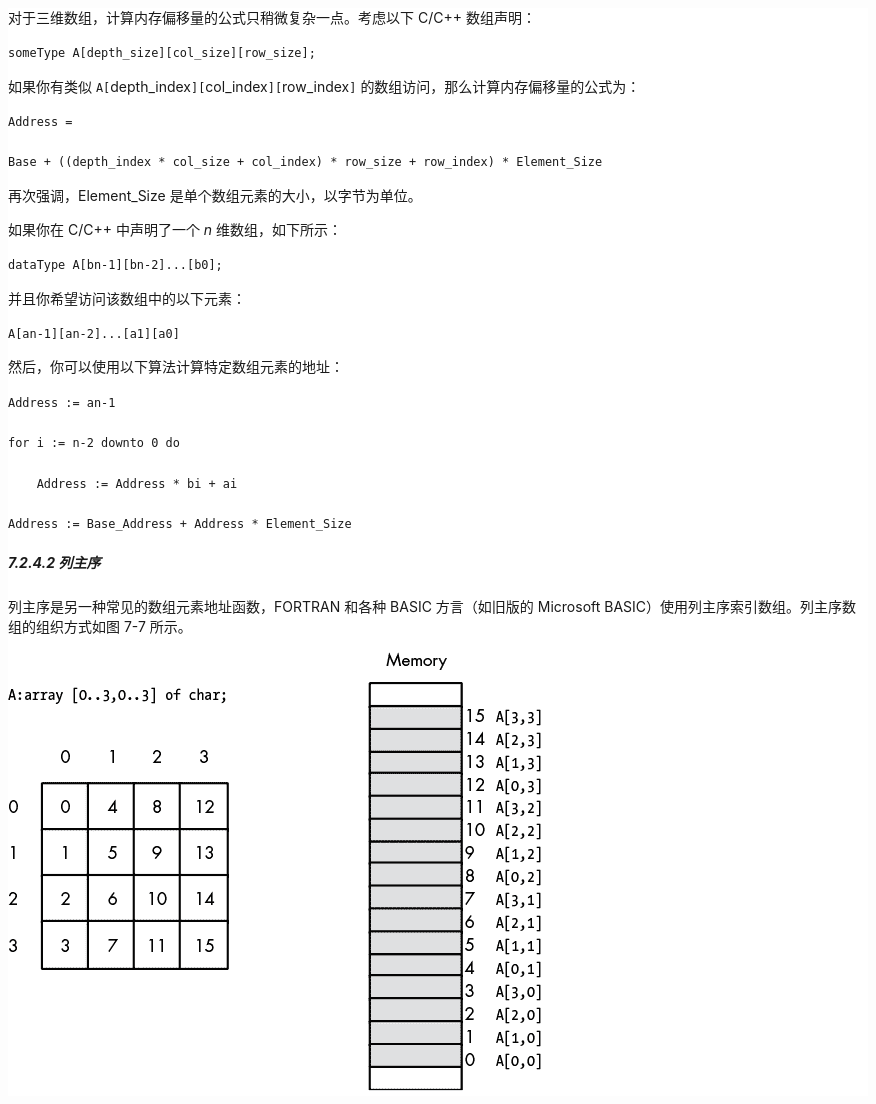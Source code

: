 对于三维数组，计算内存偏移量的公式只稍微复杂一点。考虑以下 C/C++ 数组声明：

```
someType A[depth_size][col_size][row_size];
```

如果你有类似 `A[`depth_index`][`col_index`][`row_index`]` 的数组访问，那么计算内存偏移量的公式为：

```
Address = 

Base + ((depth_index * col_size + col_index) * row_size + row_index) * Element_Size
```

再次强调，Element_Size 是单个数组元素的大小，以字节为单位。

如果你在 C/C++ 中声明了一个 *n* 维数组，如下所示：

```
dataType A[bn-1][bn-2]...[b0];
```

并且你希望访问该数组中的以下元素：

```
A[an-1][an-2]...[a1][a0]
```

然后，你可以使用以下算法计算特定数组元素的地址：

```
Address := an-1

for i := n-2 downto 0 do

    Address := Address * bi + ai

Address := Base_Address + Address * Element_Size
```

##### **7.2.4.2 列主序**

列主序是另一种常见的数组元素地址函数，FORTRAN 和各种 BASIC 方言（如旧版的 Microsoft BASIC）使用列主序索引数组。列主序数组的组织方式如图 7-7 所示。

![image](img/07fig07.jpg)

-----

## EXERCISE OBJECTIVE
Leaving the pictures out, reproduce the entries above exactly.

## EXERCISE ANSWER
Source code

: 对于三维数组，计算内存偏移量的公式只稍微复杂一点。考虑以下 C/C++ 数组声明：

```
someType A[depth_size][col_size][row_size];
```

如果你有类似 `A[`depth_index`][`col_index`][`row_index`]` 的数组访问，那么计算内存偏移量的公式为：

```
Address = 

Base + ((depth_index * col_size + col_index) * row_size + row_index) * Element_Size
```

再次强调，Element_Size 是单个数组元素的大小，以字节为单位。

如果你在 C/C++ 中声明了一个 *n* 维数组，如下所示：

```
dataType A[bn-1][bn-2]...[b0];
```

并且你希望访问该数组中的以下元素：

```
A[an-1][an-2]...[a1][a0]
```

然后，你可以使用以下算法计算特定数组元素的地址：

```
Address := an-1

for i := n-2 downto 0 do

    Address := Address * bi + ai

Address := Base_Address + Address * Element_Size
```

##### **7.2.4.2 列主序**

列主序是另一种常见的数组元素地址函数，FORTRAN 和各种 BASIC 方言（如旧版的 Microsoft BASIC）使用列主序索引数组。列主序数组的组织方式如图 7-7 所示。

![image](img/07fig07.jpg)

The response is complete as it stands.